THE number of marriages here hit a record high last year, surpassing 27,000 for the first time.

To be exact, 27,256 marriages were registered, out of which 22,838 were under the Women's Charter, and the remaining 4,418 sealed under Muslim law.

The last all-time high was in 2009, when 26,081 unions were formalised.

Aside from a slight dip in the number of unions in 2010, the general trend since 2003 has been up, in proportion to the growth in the population here.

The figures come from the Department of Statistics in its monthly digest for January.

With Singapore's policymakers having fretted in the past decade about the birth dearth here, the rise in the number of marriages could well mean the stork could get busy this year.

But Marriage Central, a resource body under the National Family Council, does not want to make too much of the figure - at least not yet.

Marriage Council chairman Anita Fam said the rise in the number of marriages is a natural consequence of the growing population.

Singapore's total population grew 2.1 per cent to 5.18 million last year.

She said that although factors such as the economic slowdown and the Chinese almanac could have led to the dip in 2010 and the recovery since then, 'you can't read too much into it'.

The year 2010 was a Tiger year and is traditionally not an auspicious year to get married. Hence, those not wanting to tie the knot that year might have decided to do so last year instead.

'It is a good sign that it is going up, but it is too soon to come to any conclusions,' she said.

Then, pointing to this being a Dragon year, she said it could well nudge couples into marriage and making babies this year.

'I am willing to bet there will be a spike in marriages and babies this year,' she said.

Anecdotal evidence from among couples who got hitched last year indicated, however, that external factors - such as the economy and how auspicious the Chinese almanac says it is - matter less than it personally being the right time for each couple.

For civil servants Kelly Ang, 25, and Clement Chua, 29, last November was the right time to get married after a two-year engagement: Both had finished their studies.

Teacher Wang Jiehui, 25, also picked a time between life stages to get married to fellow teacher Vincent Yu, 27, last year. Both were then about to start careers in new schools.

Attaining financial stability was a priority for civil servant Elfian Abdul Hadi, 30, and his bride Siti Norizan Hussain, also 30.

They got married last October after two years of planning and saving up. They move into their HDB flat next month.

Getting a comfortable marital home set up first was a goal for Ms Gaya Sivasurian. The 26-year-old lawyer said she spent two years planning for and buying her home before getting married.

The increased number of weddings made it a good year for the service industry. The Shangri-La hotel, for example, hosted a record number of weddings last year. Its director of events management Choi Chin Chin believes the economy's growth and stable financial climate definitely played a big part.

The weddings that took place last year may not produce babies this year.

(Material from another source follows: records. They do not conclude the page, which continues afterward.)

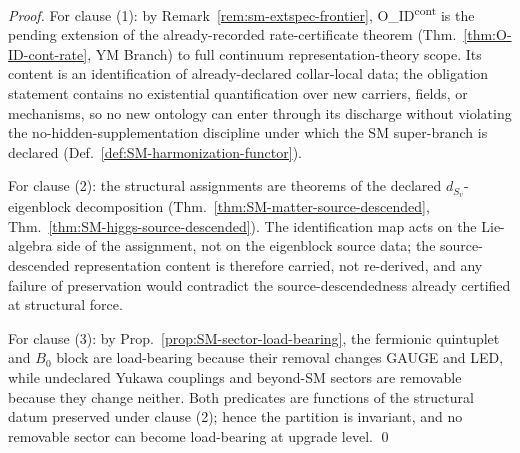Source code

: \documentclass[12pt,oneside]{amsbook}
\theoremstyle{plain}
\theoremstyle{definition}
\theoremstyle{remark}
\begin{document}
\begin{proof}
For clause (1): by Remark~\ref{rem:sm-extspec-frontier},
O\_ID\textsuperscript{cont} is the pending extension of the
already-recorded rate-certificate theorem
(Thm.~\ref{thm:O-ID-cont-rate}, YM Branch) to full continuum
representation-theory scope. Its content is an identification of
already-declared collar-local data; the obligation statement
contains no existential quantification over new carriers, fields,
or mechanisms, so no new ontology can enter through its discharge
without violating the no-hidden-supplementation discipline under
which the SM super-branch is declared
(Def.~\ref{def:SM-harmonization-functor}).

For clause (2): the structural assignments are theorems of the
declared $d_{S_v}$-eigenblock decomposition
(Thm.~\ref{thm:SM-matter-source-descended},
Thm.~\ref{thm:SM-higgs-source-descended}). The identification map
acts on the Lie-algebra side of the assignment, not on the
eigenblock source data; the source-descended representation
content is therefore carried, not re-derived, and any failure of
preservation would contradict the source-descendedness already
certified at structural force.

For clause (3): by Prop.~\ref{prop:SM-sector-load-bearing}, the
fermionic quintuplet and $B_0$ block are load-bearing because their
removal changes GAUGE and LED, while undeclared Yukawa couplings
and beyond-SM sectors are removable because they change neither.
Both predicates are functions of the structural datum preserved
under clause (2); hence the partition is invariant, and no
removable sector can become load-bearing at upgrade level.
\qed
\end{proof}
\end{document}
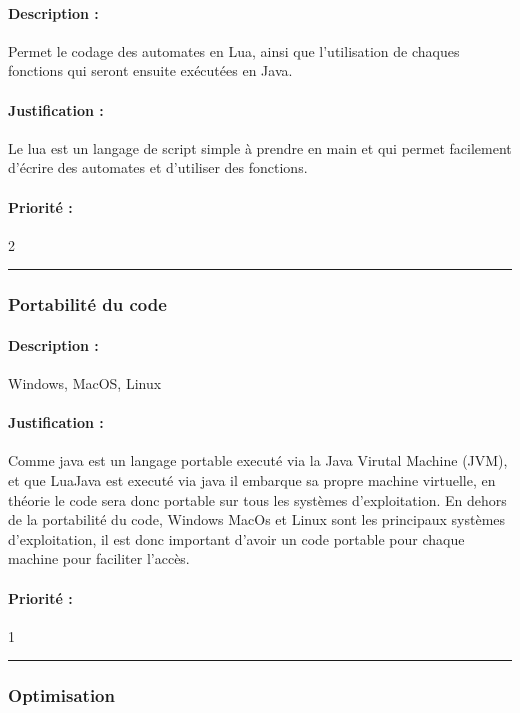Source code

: \documentclass{article}%
\begin{document}
\paragraph{Description :} Permet le codage des automates en Lua, ainsi que l'utilisation de chaques fonctions qui seront ensuite exécutées en Java.

\paragraph{Justification :} Le lua est un langage de script simple à prendre en main et qui permet facilement d'écrire des automates et d'utiliser des fonctions.

\paragraph{Priorité :} 2\\

\rule{\linewidth}{1pt}

\subsubsection{Portabilité du code}

\paragraph{Description :} Windows, MacOS, Linux

\paragraph{Justification :} Comme java est un langage portable executé via la Java Virutal Machine (JVM), et que LuaJava est executé via java il embarque sa propre machine virtuelle, en théorie le code sera donc portable sur tous les systèmes d'exploitation. En dehors de la portabilité du code, Windows MacOs et Linux sont les principaux systèmes d'exploitation, il est donc important d'avoir un code portable pour chaque machine pour faciliter l'accès.

\paragraph{Priorité :} 1\\

\rule{\linewidth}{1pt}

\subsubsection{Optimisation}
\end{document}
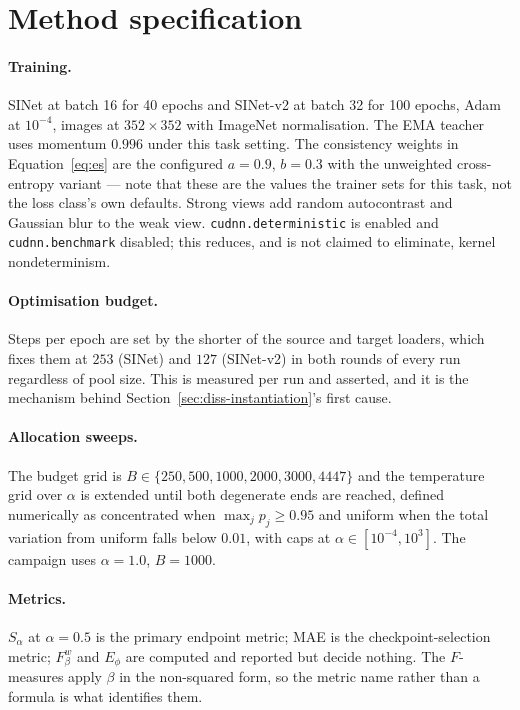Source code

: \documentclass{article} %
\begin{document}
\appendix

\section{Method specification}
\label{app:method}

\paragraph{Training.} SINet at batch 16 for 40 epochs and SINet-v2 at batch 32 for 100 epochs, Adam at
$10^{-4}$, images at $352 \times 352$ with ImageNet normalisation. The EMA teacher uses momentum
$0.996$ under this task setting. The consistency weights in Equation~\ref{eq:es} are the configured
$a = 0.9$, $b = 0.3$ with the unweighted cross-entropy variant --- note that these are the values the
trainer sets for this task, not the loss class's own defaults. Strong views add random autocontrast
and Gaussian blur to the weak view. \texttt{cudnn.deterministic} is enabled and
\texttt{cudnn.benchmark} disabled; this reduces, and is not claimed to eliminate, kernel
nondeterminism.

\paragraph{Optimisation budget.} Steps per epoch are set by the shorter of the source and target
loaders, which fixes them at $253$ (SINet) and $127$ (SINet-v2) in both rounds of every run regardless
of pool size. This is measured per run and asserted, and it is the mechanism behind
Section~\ref{sec:diss-instantiation}'s first cause.

\paragraph{Allocation sweeps.} The budget grid is $B \in \{250, 500, 1000, 2000, 3000, 4447\}$ and the
temperature grid over $\alpha$ is extended until both degenerate ends are reached, defined numerically
as concentrated when $\max_j p_j \geq 0.95$ and uniform when the total variation from uniform falls
below $0.01$, with caps at $\alpha \in [10^{-4}, 10^{3}]$. The campaign uses $\alpha = 1.0$, $B = 1000$.

\paragraph{Metrics.} $S_\alpha$ at $\alpha = 0.5$ is the primary endpoint metric; MAE is the
checkpoint-selection metric; $F_\beta^w$ and $E_\phi$ are computed and reported but decide nothing.
The $F$-measures apply $\beta$ in the non-squared form, so the metric name rather than a formula is
what identifies them.
\end{document}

But Prime Minister Lee Hsien Loong, in his Chinese New Year message last month, expressed hope that the traditional belief that Dragon children are smarter, more successful or lucky will be enough to make the stork deliver.

Hospitals are already expanding their maternity facilities to deliver more Dragon babies, he said, adding: 'I fervently hope this year will be a big Dragon year for babies.'

Singapore's total fertility rate (TFR) last year was just 1.2. TFR refers to the number of children a woman is expected to have in her lifetime.

Of the one dozen newlyweds The Straits Times spoke to, 11 have parenthood in their plans, either soon or down the road.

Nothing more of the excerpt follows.